Peptides were injected on an UltiMate 3000 RSLC nano-HPLC (Dionex, Germering, Germany) coupled to a Q Exactive HF-X mass spectrometer (Thermo Fisher Scientific, Bremen, Germany) equipped with a nanoEase M/Z HSS T3 column (25 cm × 75 μm, C18 1.8 μm, 100 Å, Waters, Eschborn). Elution of peptides was performed in a 130 min run time with an 80 min nonlinear gradient and a column oven temperature of 40 °C. The flow rate was set to 250 nL/min with mobile phases A (0.1% FA, 2% MeCN, 97,9% H2O) and B (0.1% FA, MeCN). In detail, the gradient started at 3% B for 5 min and increased linearly in 80 min to 25% B, in 15 min to 40%, and in 5 min to 85% B. Composition with 85% B was held for 5 min, and then the fraction of B was reduced to 3% over 2 min and held at 3% B for a further 18 min. Mass spectrometric data were acquired with 1 MS scan followed by 37 fragmentation windows with varying isolation widths. Resolution of MS1 scans was set to 120,000 with a maximum ion-injection time of 120 ms and an AGC target of 3 × 106. The scan range was set to 300–1650 m/z. Resolution on the MS2 level was set to 30,000 with a MS2 isolation width of 1350 m/z. Spray voltage was set to 1.5 kV with a capillary temperature of 250 °C.

timsTOF HT

Peptides were injected on an UltiMate 3000 RSLC nano-HPLC (Dionex, Germering, Germany) coupled to a timsTOF HT (Bruker, Bremen, Germany) equipped with a captive spray source with an Aurora Ultimate column (25 cm × 75 μm, C18 1.7 μm (AUR3-25075C18-CSI, IonOpticks, Australia)). Elution of peptides was performed in a 90 min run time with a 63 min gradient at a flow rate of 250 nL/min and a column oven temperature of 40 °C. Mobile phases A and B were composed in the same way as described for use with Q Exactive HF-X. The gradient started at a composition of 3% B for 5 min and increased linearly to 50% B in 63 min and afterward in 5 min to 98% B. 98% B was held for 4 min before the fraction of B was decreased to 3% in 1 min and held for an additional 12 min. Data were acquired in diaPASEF mode with a scan range of 100–1700 m/z, 16 PASEF windows, and a cycle time of 1.80 s. 1/k 0 was set to 0.60–1.60 V·s/cm2 with a ramp time of 100 ms and a rolling average set to “on” (10×). Ion polarity was set to “positive”, the TIMS mode was enabled, and the collision energy was set to 10 eV. Glass capillary voltage was set to 4.5 kV with a 500 V end plate offset.

Data Analysis

Raw files were analyzed batchwise using DIA-NN (version 1.8.1) with an in silico generated spectral library predicted by DIA-NN (version 1.8.1) from a canonical human SwissProt fasta (20,440 entries, accession date: 28/09/2022). Trypsin/P was set as a protease with one allowed missed cleavage. Search parameters contained N-terminal methionine excision and cysteine carbamidomethylation as fixed modifications. The peptide length range was set to 7–30 amino acids, with a precursor charge allowed to be in the range of 1–4. The precursor m/z range was set to 300–1800 with a fragment ion m/z range of 200–1800. Mass accuracy was optimized data-dependently. Protein inference was performed on the gene level, the neural network classifier was set to “Single-pass mode”, and the quantification strategy was set to “Robust LC (high precision)”. Cross-run normalization was set to “RT-dependent”, and library generation was set to “Smart profiling”. Within each batch, MBR was enabled. For timsTOF HT data, the same parameters were set as for analysis of Q Exactive HF-X data except the mass accuracy settings were fixed at 10.0 ppm for MS1 and 20.0 ppm for MS2. DIA-NN output was automatically filtered for 0.01% FDR on the precursor and protein group level.

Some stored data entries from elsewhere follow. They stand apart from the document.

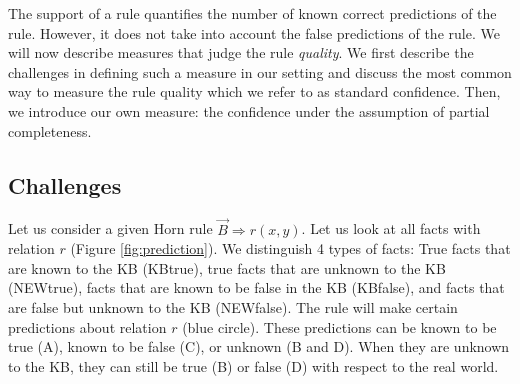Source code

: 
\label{sec:experimentsPCA}





The support of a rule quantifies the number of known correct predictions of the rule. 
However, it does not take into account the false predictions of the rule.
We will now describe measures that judge the rule \emph{quality}.
We first describe the challenges in defining such a measure in our setting 
and discuss the most common way to measure the rule quality which we refer to as standard confidence.
Then, we introduce our own measure: the confidence under the assumption of partial completeness.




\subsection{Challenges}
Let us consider a given Horn rule $\vec{B} \Rightarrow r(x,y)$. Let us look at all facts with relation $r$ (Figure \ref{fig:prediction}).
We distinguish 4 types of facts: True facts that are known to the KB (KBtrue), true facts that are unknown to the KB (NEWtrue),
facts that are known to be false in the KB (KBfalse), and facts that are false but unknown to the KB (NEWfalse).
The rule will make certain predictions about relation $r$ (blue circle). These predictions can be known to be true (A), known to be false (C), or unknown (B and D).
When they are unknown to the KB, they can still be true (B) or false (D) with respect to the real world.\\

Downstream processing of data was performed using R (version 4.3) with the R package mpwR and Perseus (version 2.0.11.0). Protein groups were filtered based on at least 5 valid values in one group. For PCA analysis, missing values were imputed by a constant value equal to the lowest log2-transformed LFQ intensity observed.

Results

In this study, we combined five different commonly used blood sample matrices with five commonly applied sample preparation methods in quintuplicate, measured on two individual LC–MS/MS setups, resulting in a total of 250 data files. Blood samples from three healthy individuals were pooled after appropriate coagulation and centrifugation steps (Figure ). The commercially available iST-kit (Preomics) was considered as a neat plasma protein preparation and was compared to the SPEED protocol, which utilize concentrated trifluoroacetic acid for protein solubilization. Lately, bead-based approaches have gained substantial influence in plasma proteomics due to improved protein identifications; therefore, the Mag-Net protocol described by Wu et al. was applied, as well as another commercially available solution, ENRICH-iST. As a fifth approach, the perchloric acid workflow was utilized, which promises improved identification of low-abundance proteins by depletion through precipitation of high-abundance proteins. All samples were measured on two different LC–MS setups, a Q Exactive HF-X and a timsTOF HT, both coupled to Thermo Fisher UltiMate 3000 LC instruments.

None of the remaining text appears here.